Bağışıklık ve hastalık eğilimleri
Dr. Gaye Erten Yurdagül seminerin son sunumunda, mikrobiyom ve antik DNA arasındaki ilişkilerin incelenmesi gerektiğini dile getirdi. Koprolit (fosilleşmiş dışkı), dental kalkül (dişin dış yüzeyindeki biyofilm) ve mumyalar gibi materyallerin, insanlığın hastalıklarla olan mücadelesine ışık tuttuğu ifade edildi.
Yurdagül’ün dikkat çektiği bir başka konu ise Neandertal DNA’sının modern bağışıklık sistemi üzerindeki etkileriydi. Neandertallerden geçmiş olduğu düşünülen Kromozom 3 varyantının, Covid-19’un ağır seyirli formlarıyla ilişkili olduğu ve bu varyantı taşıyan kişilerde hastaneye yatma oranlarını yüzde 60 artırdığı örnek gösterildi. Bunun yanı sıra otoimmün hastalıklar ve kanser gibi rahatsızlıkların tarihsel gelişimine de değinildi.

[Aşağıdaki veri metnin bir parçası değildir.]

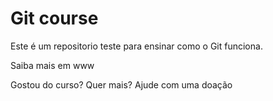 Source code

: # Git course

Este é um repositorio teste para ensinar como o Git funciona.

Saiba mais em www

Gostou do curso? Quer mais? Ajude com uma doação

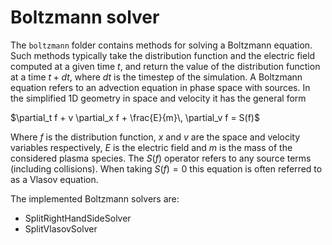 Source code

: # Boltzmann solver

The `boltzmann` folder contains methods for solving a Boltzmann equation. Such methods typically take the distribution function and the electric field computed at a given time $t$, and return the value of the distribution function at a time $t+dt$, where $dt$ is the timestep of the simulation. A Boltzmann equation refers to an advection equation in phase space with sources. In the simplified 1D geometry in space and velocity it has the general form 

$`\partial_t f + v \partial_x f + \frac{E}{m}\, \partial_v f = S(f)`$

Where $f$ is the distribution function, $x$ and $v$ are the space and velocity variables respectively, $E$ is the electric field and $m$ is the mass of the considered plasma species. The $S(f)$ operator refers to any source terms (including collisions). When taking $S(f)=0$ this equation is often referred to as a Vlasov equation.

The implemented Boltzmann solvers are: 
- SplitRightHandSideSolver
- SplitVlasovSolver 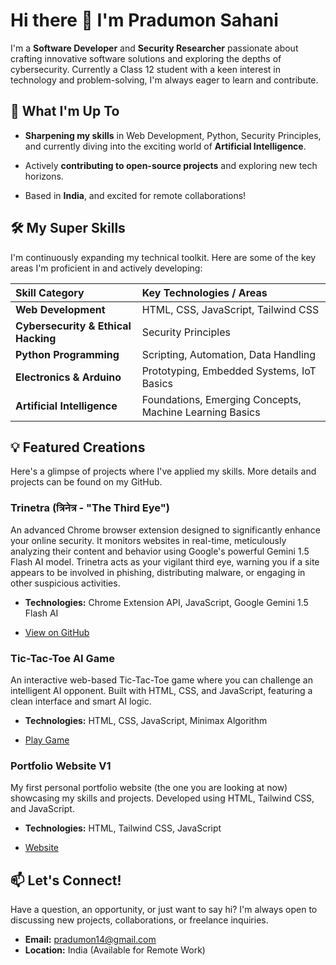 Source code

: # Hi there 👋 I'm Pradumon Sahani

I'm a **Software Developer** and **Security Researcher** passionate about crafting innovative software solutions and exploring the depths of cybersecurity. Currently a Class 12 student with a keen interest in technology and problem-solving, I'm always eager to learn and contribute.

## 🚀 What I'm Up To

* **Sharpening my skills** in Web Development, Python, Security Principles, and currently diving into the exciting world of **Artificial Intelligence**.

* Actively **contributing to open-source projects** and exploring new tech horizons.

* Based in **India**, and excited for remote collaborations!

## 🛠️ My Super Skills

I'm continuously expanding my technical toolkit. Here are some of the key areas I'm proficient in and actively developing:

| **Skill Category** | **Key Technologies / Areas** |
| :-------------------------- | :--------------------------------------------------------- |
| **Web Development** | HTML, CSS, JavaScript, Tailwind CSS                        |
| **Cybersecurity & Ethical Hacking** | Security Principles |
| **Python Programming** | Scripting, Automation, Data Handling                       |
| **Electronics & Arduino** | Prototyping, Embedded Systems, IoT Basics                  |
| **Artificial Intelligence** | Foundations, Emerging Concepts, Machine Learning Basics    |

## 💡 Featured Creations

Here's a glimpse of projects where I've applied my skills. More details and projects can be found on my GitHub.

### **Trinetra (त्रिनेत्र - "The Third Eye")**

An advanced Chrome browser extension designed to significantly enhance your online security. It monitors websites in real-time, meticulously analyzing their content and behavior using Google's powerful Gemini 1.5 Flash AI model. Trinetra acts as your vigilant third eye, warning you if a site appears to be involved in phishing, distributing malware, or engaging in other suspicious activities.

* **Technologies:** Chrome Extension API, JavaScript, Google Gemini 1.5 Flash AI

* [View on GitHub](https://github.com/pradumon14/trinetra)

### **Tic-Tac-Toe AI Game**

An interactive web-based Tic-Tac-Toe game where you can challenge an intelligent AI opponent. Built with HTML, CSS, and JavaScript, featuring a clean interface and smart AI logic.

* **Technologies:** HTML, CSS, JavaScript, Minimax Algorithm

* [Play Game](https://tic-tac-toe-ai-mauve.vercel.app/)

### **Portfolio Website V1**

My first personal portfolio website (the one you are looking at now) showcasing my skills and projects. Developed using HTML, Tailwind CSS, and JavaScript.

* **Technologies:** HTML, Tailwind CSS, JavaScript

* [Website](https://pradumon.vercel.app/)

## 📫 Let's Connect!

Have a question, an opportunity, or just want to say hi? I'm always open to discussing new projects, collaborations, or freelance inquiries.

* **Email:** pradumon14@gmail.com
* **Location:** India (Available for Remote Work)
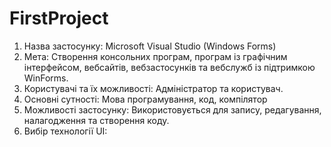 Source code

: # FirstProject
1. Назва застосунку: Microsoft Visual Studio (Windows Forms)
2. Мета: Створення консольних програм, програм із графічним інтерфейсом, вебсайтів, вебзастосунків та вебслужб із підтримкою WinForms.
3. Користувачі та їх можливості: Адміністратор та користувач.
4. Основні сутності: Мова програмування, код, компілятор
5. Можливості застосунку: Використовується для запису, редагування, налагодження та створення коду.
6. Вибір технології UI:
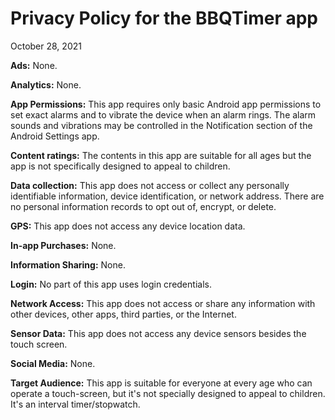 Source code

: # Privacy Policy for the BBQTimer app

October 28, 2021

**Ads:** None.

**Analytics:** None.

**App Permissions:** This app requires only basic Android app permissions to set exact alarms and to vibrate the device when an alarm rings. The alarm sounds and vibrations may be controlled in the Notification section of the Android Settings app.

**Content ratings:** The contents in this app are suitable for all ages but the app is not specifically designed to appeal to children.

**Data collection:** This app does not access or collect any personally identifiable information, device identification, or network address. There are no personal information records to opt out of, encrypt, or delete.

**GPS:** This app does not access any device location data.

**In-app Purchases:** None.

**Information Sharing:** None.

**Login:** No part of this app uses login credentials.

**Network Access:** This app does not access or share any information with other devices, other apps, third parties, or the Internet.

**Sensor Data:** This app does not access any device sensors besides the touch screen.

**Social Media:** None.

**Target Audience:** This app is suitable for everyone at every age who can operate a touch-screen, but it's not specially designed to appeal to children. It's an interval timer/stopwatch.
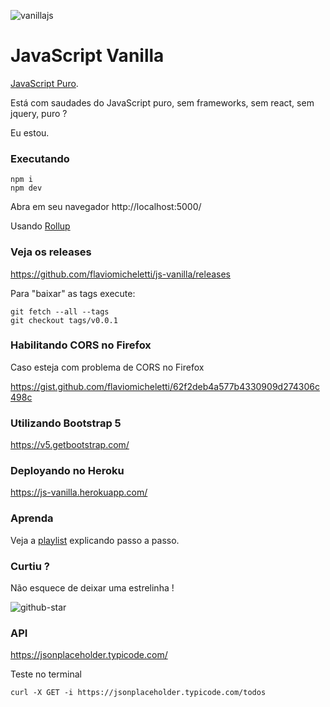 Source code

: ![vanillajs](https://user-images.githubusercontent.com/1257048/84575349-cfb01a80-ad82-11ea-8469-1fbf13d376b4.png)

# JavaScript Vanilla

[JavaScript Puro](http://vanilla-js.com/).

Está com saudades do JavaScript puro, sem frameworks, sem react, sem jquery, puro ?

Eu estou.

### Executando

    npm i
    npm dev

Abra em seu navegador http://localhost:5000/

Usando [Rollup](http://rollupjs.org/guide/en/)

### Veja os releases

https://github.com/flaviomicheletti/js-vanilla/releases

Para "baixar" as tags execute:

    git fetch --all --tags
    git checkout tags/v0.0.1

### Habilitando CORS no Firefox

Caso esteja com problema de CORS no Firefox

https://gist.github.com/flaviomicheletti/62f2deb4a577b4330909d274306c498c

### Utilizando Bootstrap 5

https://v5.getbootstrap.com/

### Deployando no Heroku

https://js-vanilla.herokuapp.com/

### Aprenda

Veja a [playlist](https://www.youtube.com/playlist?list=PL4-j1jp_g6DvabDe7xyBmqQC9IzvZaeVe) 
explicando passo a passo.

### Curtiu ?

Não esquece de deixar uma estrelinha !

![github-star](https://user-images.githubusercontent.com/1257048/94361962-61bc0480-008e-11eb-861c-30f6eae51d22.png)


### API

https://jsonplaceholder.typicode.com/

Teste no terminal

    curl -X GET -i https://jsonplaceholder.typicode.com/todos

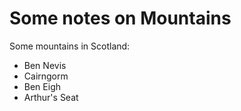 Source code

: Some notes on Mountains
=======================

Some mountains in Scotland:

* Ben Nevis
* Cairngorm
* Ben Eigh
* Arthur's Seat
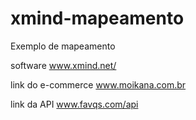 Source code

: # xmind-mapeamento
Exemplo de mapeamento

software www.xmind.net/

link do e-commerce www.moikana.com.br

link da API www.favqs.com/api
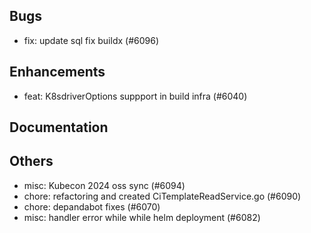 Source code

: ## Bugs
- fix: update sql fix buildx (#6096)
## Enhancements
- feat: K8sdriverOptions suppport in build infra (#6040)
## Documentation
## Others
- misc: Kubecon 2024 oss sync (#6094)
- chore: refactoring and created CiTemplateReadService.go (#6090)
- chore: depandabot fixes (#6070)
- misc: handler error while while helm deployment (#6082)
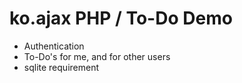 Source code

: ko.ajax PHP / To-Do Demo
========================

- Authentication
- To-Do's for me, and for other users
- sqlite requirement
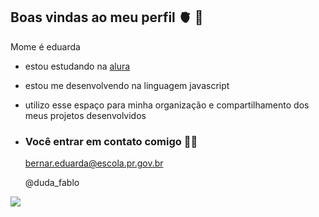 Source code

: ## Boas vindas ao meu perfil 🫀 🐤

Mome é eduarda

- estou estudando na [alura](https://www.alura.com.br)
- estou me desenvolvendo na linguagem javascript
- utilizo esse espaço para minha organização e compartilhamento dos meus projetos desenvolvidos

- ### Você entrar em contato comigo 🍩📸

  bernar.eduarda@escola.pr.gov.br

  @duda_fablo

![](https://media1.tenor.com/m/AQQS6bMiRB8AAAAC/flamengo-segue-o-lider.gif)
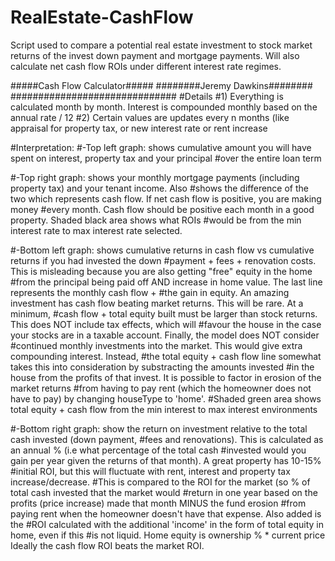 # RealEstate-CashFlow
Script used to compare a potential real estate investment to stock market returns of the invest down payment and mortgage payments. Will also calculate net cash flow ROIs under different interest rate regimes.

#####Cash Flow Calculator#####
########Jeremy Dawkins########
##############################
#Details
#1) Everything is calculated month by month. Interest is compounded monthly based on the annual rate / 12
#2) Certain values are updates every n months (like appraisal for property tax, or new interest rate or rent increase

#Interpretation:
#-Top left graph: shows cumulative amount you will have spent on interest, property tax and your principal
#over the entire loan term

#-Top right graph: shows your monthly mortgage payments (including property tax) and your tenant income. Also
#shows the difference of the two which represents cash flow. If net cash flow is positive, you are making money
#every month. Cash flow should be positive each month in a good property. Shaded black area shows what ROIs
#would be from the min interest rate to max interest rate selected.

#-Bottom left graph: shows cumulative returns in cash flow vs cumulative returns if you had invested the down
#payment + fees + renovation costs. This is misleading because you are also getting "free" equity in the home
#from the principal being paid off AND increase in home value. The last line represents the monthly cash flow +
#the gain in equity. An amazing investment has cash flow beating market returns. This will be rare. At a minimum,
#cash flow + total equity built must be larger than stock returns. This does NOT include tax effects, which will
#favour the house in the case your stocks are in a taxable account. Finally, the model does NOT consider
#continued monthly investments into the market. This would give extra compounding interest. Instead,
#the total equity + cash flow line somewhat takes this into consideration by substracting the amounts invested
#in the house from the profits of that invest. It is possible to factor in erosion of the market returns
#from having to pay rent (which the homeowner does not have to pay) by changing houseType to 'home'.
#Shaded green area shows total equity + cash flow from the min interest to max interest environments

#-Bottom right graph: show the return on investment relative to the total cash invested (down payment,
#fees and renovations). This is calculated as an annual % (i.e what percentage of the total cash
#invested would you gain per year given the returns of that month). A great property has 10-15%
#initial ROI, but this will fluctuate with rent, interest and property tax increase/decrease.
#This is compared to the ROI for the market (so % of total cash invested that the market would
#return in one year based on the profits (price increase) made that month MINUS the fund erosion
#from paying rent when the homeowner doesn't have that expense. Also added is the
#ROI calculated with the additional 'income' in the form of total equity in home, even if this
#is not liquid. Home equity is ownership % * current price Ideally the cash flow ROI beats the market ROI.
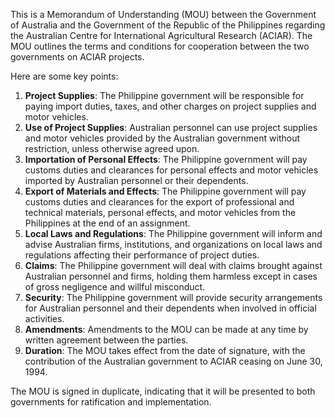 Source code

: This is a Memorandum of Understanding (MOU) between the Government of Australia and the Government of the Republic of the Philippines regarding the Australian Centre for International Agricultural Research (ACIAR). The MOU outlines the terms and conditions for cooperation between the two governments on ACIAR projects.

Here are some key points:

1. **Project Supplies**: The Philippine government will be responsible for paying import duties, taxes, and other charges on project supplies and motor vehicles.
2. **Use of Project Supplies**: Australian personnel can use project supplies and motor vehicles provided by the Australian government without restriction, unless otherwise agreed upon.
3. **Importation of Personal Effects**: The Philippine government will pay customs duties and clearances for personal effects and motor vehicles imported by Australian personnel or their dependents.
4. **Export of Materials and Effects**: The Philippine government will pay customs duties and clearances for the export of professional and technical materials, personal effects, and motor vehicles from the Philippines at the end of an assignment.
5. **Local Laws and Regulations**: The Philippine government will inform and advise Australian firms, institutions, and organizations on local laws and regulations affecting their performance of project duties.
6. **Claims**: The Philippine government will deal with claims brought against Australian personnel and firms, holding them harmless except in cases of gross negligence and willful misconduct.
7. **Security**: The Philippine government will provide security arrangements for Australian personnel and their dependents when involved in official activities.
8. **Amendments**: Amendments to the MOU can be made at any time by written agreement between the parties.
9. **Duration**: The MOU takes effect from the date of signature, with the contribution of the Australian government to ACIAR ceasing on June 30, 1994.

The MOU is signed in duplicate, indicating that it will be presented to both governments for ratification and implementation. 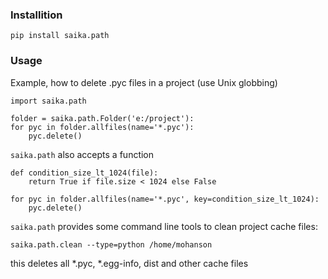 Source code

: ### Installition

    pip install saika.path

### Usage

Example, how to delete .pyc files in a project (use Unix globbing)

    import saika.path
    
    folder = saika.path.Folder('e:/project'):
    for pyc in folder.allfiles(name='*.pyc'):
        pyc.delete()
    
`saika.path` also accepts a function

    def condition_size_lt_1024(file):
        return True if file.size < 1024 else False
        
    for pyc in folder.allfiles(name='*.pyc', key=condition_size_lt_1024):
        pyc.delete()
        
`saika.path` provides some command line tools to clean project cache files:

    saika.path.clean --type=python /home/mohanson
    
this deletes all *.pyc, *.egg-info, dist and other cache files
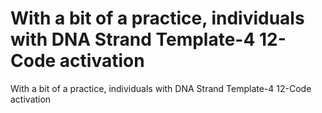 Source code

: # With a bit of a practice, individuals with DNA Strand Template-4 12-Code activation

With a bit of a practice, individuals with DNA Strand Template-4 12-Code activation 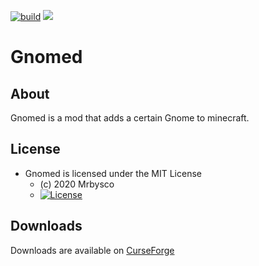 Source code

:[![build](https://github.com/Mrbysco/Gnomed/actions/workflows/build.yml/badge.svg)](https://github.com/Mrbysco/Gnomed/actions/workflows/build.yml)
[![](http://cf.way2muchnoise.eu/versions/305534.svg)](https://www.curseforge.com/minecraft/mc-mods/gnomed)

# Gnomed #

## About ##
Gnomed is a mod that adds a certain Gnome to minecraft.

## License ##
* Gnomed is licensed under the MIT License
  - (c) 2020 Mrbysco
  - [![License](https://img.shields.io/badge/License-MIT-red.svg?style=flat)](http://opensource.org/licenses/MIT)

## Downloads ##
Downloads are available on [CurseForge](https://www.curseforge.com/minecraft/mc-mods/gnomed)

Antik DNA Karma Sergisi ve Semineri, sadece bilimsel bir buluşma noktası olmakla kalmayıp, aynı zamanda akademik bilginin topluma ulaştırılması konusunda bir örnek teşkil ediyor. Geçmişten gelen genetik izlerin, modern dünya için sunduğu dersler çok yönlü bir perspektif ile katılımcılara aktarıldı. Etkinlik, bilim ve toplumu bir araya getiren köprülerden biri olarak hafızalarda yer etti. “Antik DNA – Geçmişin Yankılarında DNA’nın İzini Sürmek” isimli kitaptan yola çıkılarak farklı üniversiteler ve kurumların bünyesinde daha fazla seminer gerçekleştirileceği belirtildi.